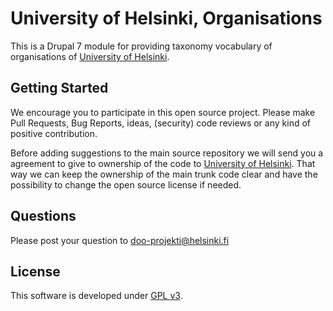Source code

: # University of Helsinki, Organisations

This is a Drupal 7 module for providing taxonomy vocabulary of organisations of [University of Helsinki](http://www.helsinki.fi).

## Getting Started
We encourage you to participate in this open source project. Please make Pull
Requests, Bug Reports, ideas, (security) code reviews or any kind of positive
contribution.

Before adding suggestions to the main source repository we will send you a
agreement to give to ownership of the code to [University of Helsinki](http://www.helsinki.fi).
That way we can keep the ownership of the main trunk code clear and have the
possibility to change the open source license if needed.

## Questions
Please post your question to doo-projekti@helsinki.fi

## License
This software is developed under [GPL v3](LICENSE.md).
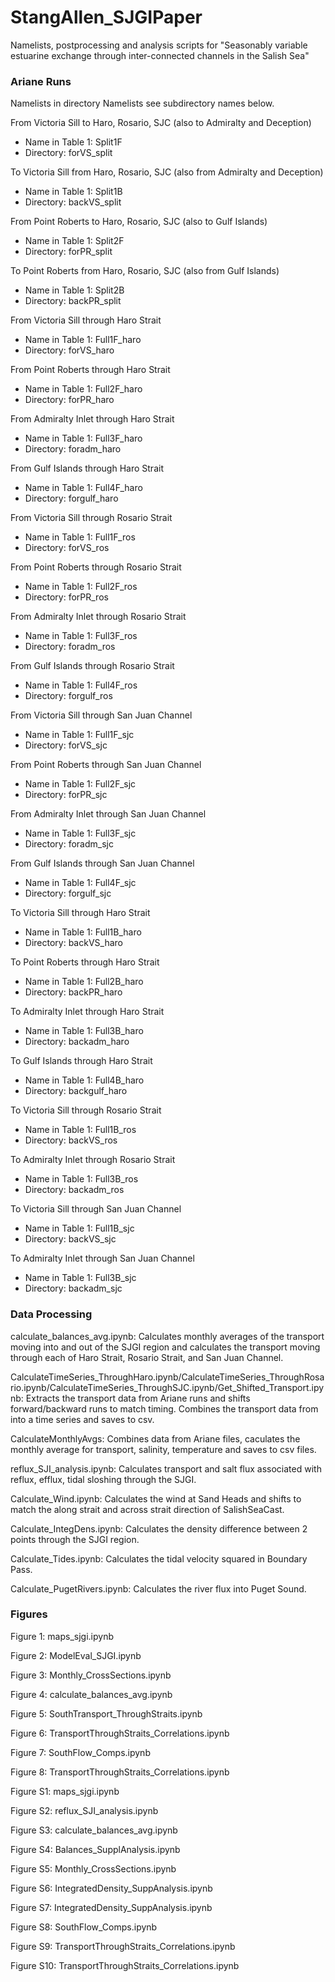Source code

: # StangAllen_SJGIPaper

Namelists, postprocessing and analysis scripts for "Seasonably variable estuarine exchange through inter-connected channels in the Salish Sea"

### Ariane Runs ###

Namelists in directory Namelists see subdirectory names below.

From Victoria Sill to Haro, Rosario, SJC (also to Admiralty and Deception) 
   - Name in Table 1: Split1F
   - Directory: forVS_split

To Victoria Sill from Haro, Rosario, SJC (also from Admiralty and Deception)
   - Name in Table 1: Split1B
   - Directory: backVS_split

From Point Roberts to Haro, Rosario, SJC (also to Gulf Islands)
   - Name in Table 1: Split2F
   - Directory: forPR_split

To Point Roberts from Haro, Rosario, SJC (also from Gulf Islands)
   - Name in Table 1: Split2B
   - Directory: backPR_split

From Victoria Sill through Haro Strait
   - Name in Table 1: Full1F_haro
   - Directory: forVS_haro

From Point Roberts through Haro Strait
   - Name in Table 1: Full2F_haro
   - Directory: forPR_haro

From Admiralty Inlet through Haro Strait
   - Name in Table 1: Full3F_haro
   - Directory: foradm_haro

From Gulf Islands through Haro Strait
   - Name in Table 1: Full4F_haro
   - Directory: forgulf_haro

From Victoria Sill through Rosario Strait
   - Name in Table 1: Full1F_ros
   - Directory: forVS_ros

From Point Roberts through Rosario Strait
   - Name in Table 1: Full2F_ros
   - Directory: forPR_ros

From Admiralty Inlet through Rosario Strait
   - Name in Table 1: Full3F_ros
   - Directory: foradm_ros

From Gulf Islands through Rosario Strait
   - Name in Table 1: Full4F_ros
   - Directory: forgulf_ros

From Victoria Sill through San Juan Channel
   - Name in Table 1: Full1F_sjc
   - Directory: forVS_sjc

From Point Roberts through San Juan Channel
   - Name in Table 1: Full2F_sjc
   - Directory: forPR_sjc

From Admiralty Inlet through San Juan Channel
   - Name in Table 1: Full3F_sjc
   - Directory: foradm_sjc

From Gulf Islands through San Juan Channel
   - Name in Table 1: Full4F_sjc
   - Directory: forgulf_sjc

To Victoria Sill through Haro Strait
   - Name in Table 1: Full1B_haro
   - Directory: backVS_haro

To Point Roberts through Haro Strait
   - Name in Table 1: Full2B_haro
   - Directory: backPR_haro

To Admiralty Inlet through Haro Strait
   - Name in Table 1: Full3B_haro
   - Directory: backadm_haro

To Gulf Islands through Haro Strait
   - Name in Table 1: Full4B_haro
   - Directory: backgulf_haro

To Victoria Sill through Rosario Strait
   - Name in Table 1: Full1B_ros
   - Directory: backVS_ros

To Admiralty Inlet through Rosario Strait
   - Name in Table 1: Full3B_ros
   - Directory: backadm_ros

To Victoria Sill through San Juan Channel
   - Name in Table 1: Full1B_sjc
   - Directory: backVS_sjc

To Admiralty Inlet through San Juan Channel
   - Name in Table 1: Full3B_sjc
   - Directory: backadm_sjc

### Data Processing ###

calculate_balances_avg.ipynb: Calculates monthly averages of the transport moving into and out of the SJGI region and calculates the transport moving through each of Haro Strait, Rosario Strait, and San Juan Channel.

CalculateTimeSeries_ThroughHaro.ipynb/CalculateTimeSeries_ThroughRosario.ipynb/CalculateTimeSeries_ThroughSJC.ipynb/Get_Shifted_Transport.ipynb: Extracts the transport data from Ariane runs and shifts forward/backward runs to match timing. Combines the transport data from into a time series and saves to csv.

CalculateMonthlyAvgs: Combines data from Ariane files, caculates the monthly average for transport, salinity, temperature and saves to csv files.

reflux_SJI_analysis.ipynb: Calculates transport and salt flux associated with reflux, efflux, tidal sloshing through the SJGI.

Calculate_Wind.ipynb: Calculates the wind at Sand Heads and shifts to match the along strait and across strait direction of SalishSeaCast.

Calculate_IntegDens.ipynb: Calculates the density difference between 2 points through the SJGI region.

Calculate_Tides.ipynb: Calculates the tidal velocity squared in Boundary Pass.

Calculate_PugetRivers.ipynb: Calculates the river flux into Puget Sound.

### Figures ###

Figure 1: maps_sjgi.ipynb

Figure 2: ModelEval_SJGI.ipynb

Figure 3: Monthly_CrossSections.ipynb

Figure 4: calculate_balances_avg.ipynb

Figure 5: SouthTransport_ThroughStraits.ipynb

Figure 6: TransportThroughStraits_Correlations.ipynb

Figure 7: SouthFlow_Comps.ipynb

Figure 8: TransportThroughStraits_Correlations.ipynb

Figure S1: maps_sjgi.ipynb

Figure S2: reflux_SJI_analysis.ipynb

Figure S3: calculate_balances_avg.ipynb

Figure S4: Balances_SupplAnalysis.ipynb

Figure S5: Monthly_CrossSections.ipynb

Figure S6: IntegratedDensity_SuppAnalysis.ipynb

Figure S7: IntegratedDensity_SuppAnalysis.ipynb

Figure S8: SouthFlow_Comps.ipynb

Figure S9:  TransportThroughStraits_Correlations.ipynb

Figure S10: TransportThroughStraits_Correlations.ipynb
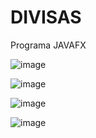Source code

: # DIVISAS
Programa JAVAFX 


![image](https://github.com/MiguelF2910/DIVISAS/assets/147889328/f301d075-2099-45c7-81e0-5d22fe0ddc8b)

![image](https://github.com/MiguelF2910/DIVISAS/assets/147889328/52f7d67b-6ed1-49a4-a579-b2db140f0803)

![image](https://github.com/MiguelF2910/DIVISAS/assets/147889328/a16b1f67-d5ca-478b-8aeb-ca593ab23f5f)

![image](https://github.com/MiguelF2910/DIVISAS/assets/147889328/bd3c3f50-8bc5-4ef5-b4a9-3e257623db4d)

**PROBLEM DETAILS**
Exactly as written, copy out the listing, but without any pictures.

**EXERCISE RESPONSE**
Source code

: # University of Helsinki, Organisations

This is a Drupal 7 module for providing taxonomy vocabulary of organisations of [University of Helsinki](http://www.helsinki.fi).

## Getting Started
We encourage you to participate in this open source project. Please make Pull
Requests, Bug Reports, ideas, (security) code reviews or any kind of positive
contribution.

Before adding suggestions to the main source repository we will send you a
agreement to give to ownership of the code to [University of Helsinki](http://www.helsinki.fi).
That way we can keep the ownership of the main trunk code clear and have the
possibility to change the open source license if needed.

## Questions
Please post your question to doo-projekti@helsinki.fi

## License
This software is developed under [GPL v3](LICENSE.md).
Source code

: # StangAllen_SJGIPaper

Namelists, postprocessing and analysis scripts for "Seasonably variable estuarine exchange through inter-connected channels in the Salish Sea"

### Ariane Runs ###

Namelists in directory Namelists see subdirectory names below.

From Victoria Sill to Haro, Rosario, SJC (also to Admiralty and Deception) 
   - Name in Table 1: Split1F
   - Directory: forVS_split

To Victoria Sill from Haro, Rosario, SJC (also from Admiralty and Deception)
   - Name in Table 1: Split1B
   - Directory: backVS_split

From Point Roberts to Haro, Rosario, SJC (also to Gulf Islands)
   - Name in Table 1: Split2F
   - Directory: forPR_split

To Point Roberts from Haro, Rosario, SJC (also from Gulf Islands)
   - Name in Table 1: Split2B
   - Directory: backPR_split

From Victoria Sill through Haro Strait
   - Name in Table 1: Full1F_haro
   - Directory: forVS_haro

From Point Roberts through Haro Strait
   - Name in Table 1: Full2F_haro
   - Directory: forPR_haro

From Admiralty Inlet through Haro Strait
   - Name in Table 1: Full3F_haro
   - Directory: foradm_haro

From Gulf Islands through Haro Strait
   - Name in Table 1: Full4F_haro
   - Directory: forgulf_haro

From Victoria Sill through Rosario Strait
   - Name in Table 1: Full1F_ros
   - Directory: forVS_ros

From Point Roberts through Rosario Strait
   - Name in Table 1: Full2F_ros
   - Directory: forPR_ros

From Admiralty Inlet through Rosario Strait
   - Name in Table 1: Full3F_ros
   - Directory: foradm_ros

From Gulf Islands through Rosario Strait
   - Name in Table 1: Full4F_ros
   - Directory: forgulf_ros

From Victoria Sill through San Juan Channel
   - Name in Table 1: Full1F_sjc
   - Directory: forVS_sjc

From Point Roberts through San Juan Channel
   - Name in Table 1: Full2F_sjc
   - Directory: forPR_sjc

From Admiralty Inlet through San Juan Channel
   - Name in Table 1: Full3F_sjc
   - Directory: foradm_sjc

From Gulf Islands through San Juan Channel
   - Name in Table 1: Full4F_sjc
   - Directory: forgulf_sjc

To Victoria Sill through Haro Strait
   - Name in Table 1: Full1B_haro
   - Directory: backVS_haro

To Point Roberts through Haro Strait
   - Name in Table 1: Full2B_haro
   - Directory: backPR_haro

To Admiralty Inlet through Haro Strait
   - Name in Table 1: Full3B_haro
   - Directory: backadm_haro

To Gulf Islands through Haro Strait
   - Name in Table 1: Full4B_haro
   - Directory: backgulf_haro

To Victoria Sill through Rosario Strait
   - Name in Table 1: Full1B_ros
   - Directory: backVS_ros

To Admiralty Inlet through Rosario Strait
   - Name in Table 1: Full3B_ros
   - Directory: backadm_ros

To Victoria Sill through San Juan Channel
   - Name in Table 1: Full1B_sjc
   - Directory: backVS_sjc

To Admiralty Inlet through San Juan Channel
   - Name in Table 1: Full3B_sjc
   - Directory: backadm_sjc

### Data Processing ###

calculate_balances_avg.ipynb: Calculates monthly averages of the transport moving into and out of the SJGI region and calculates the transport moving through each of Haro Strait, Rosario Strait, and San Juan Channel.

CalculateTimeSeries_ThroughHaro.ipynb/CalculateTimeSeries_ThroughRosario.ipynb/CalculateTimeSeries_ThroughSJC.ipynb/Get_Shifted_Transport.ipynb: Extracts the transport data from Ariane runs and shifts forward/backward runs to match timing. Combines the transport data from into a time series and saves to csv.

CalculateMonthlyAvgs: Combines data from Ariane files, caculates the monthly average for transport, salinity, temperature and saves to csv files.

reflux_SJI_analysis.ipynb: Calculates transport and salt flux associated with reflux, efflux, tidal sloshing through the SJGI.

Calculate_Wind.ipynb: Calculates the wind at Sand Heads and shifts to match the along strait and across strait direction of SalishSeaCast.

Calculate_IntegDens.ipynb: Calculates the density difference between 2 points through the SJGI region.

Calculate_Tides.ipynb: Calculates the tidal velocity squared in Boundary Pass.

Calculate_PugetRivers.ipynb: Calculates the river flux into Puget Sound.

### Figures ###

Figure 1: maps_sjgi.ipynb

Figure 2: ModelEval_SJGI.ipynb

Figure 3: Monthly_CrossSections.ipynb

Figure 4: calculate_balances_avg.ipynb

Figure 5: SouthTransport_ThroughStraits.ipynb

Figure 6: TransportThroughStraits_Correlations.ipynb

Figure 7: SouthFlow_Comps.ipynb

Figure 8: TransportThroughStraits_Correlations.ipynb

Figure S1: maps_sjgi.ipynb

Figure S2: reflux_SJI_analysis.ipynb

Figure S3: calculate_balances_avg.ipynb

Figure S4: Balances_SupplAnalysis.ipynb

Figure S5: Monthly_CrossSections.ipynb

Figure S6: IntegratedDensity_SuppAnalysis.ipynb

Figure S7: IntegratedDensity_SuppAnalysis.ipynb

Figure S8: SouthFlow_Comps.ipynb

Figure S9:  TransportThroughStraits_Correlations.ipynb

Figure S10: TransportThroughStraits_Correlations.ipynb
Source code

: # DIVISAS
Programa JAVAFX 


![image](https://github.com/MiguelF2910/DIVISAS/assets/147889328/f301d075-2099-45c7-81e0-5d22fe0ddc8b)

![image](https://github.com/MiguelF2910/DIVISAS/assets/147889328/52f7d67b-6ed1-49a4-a579-b2db140f0803)

![image](https://github.com/MiguelF2910/DIVISAS/assets/147889328/a16b1f67-d5ca-478b-8aeb-ca593ab23f5f)

![image](https://github.com/MiguelF2910/DIVISAS/assets/147889328/bd3c3f50-8bc5-4ef5-b4a9-3e257623db4d)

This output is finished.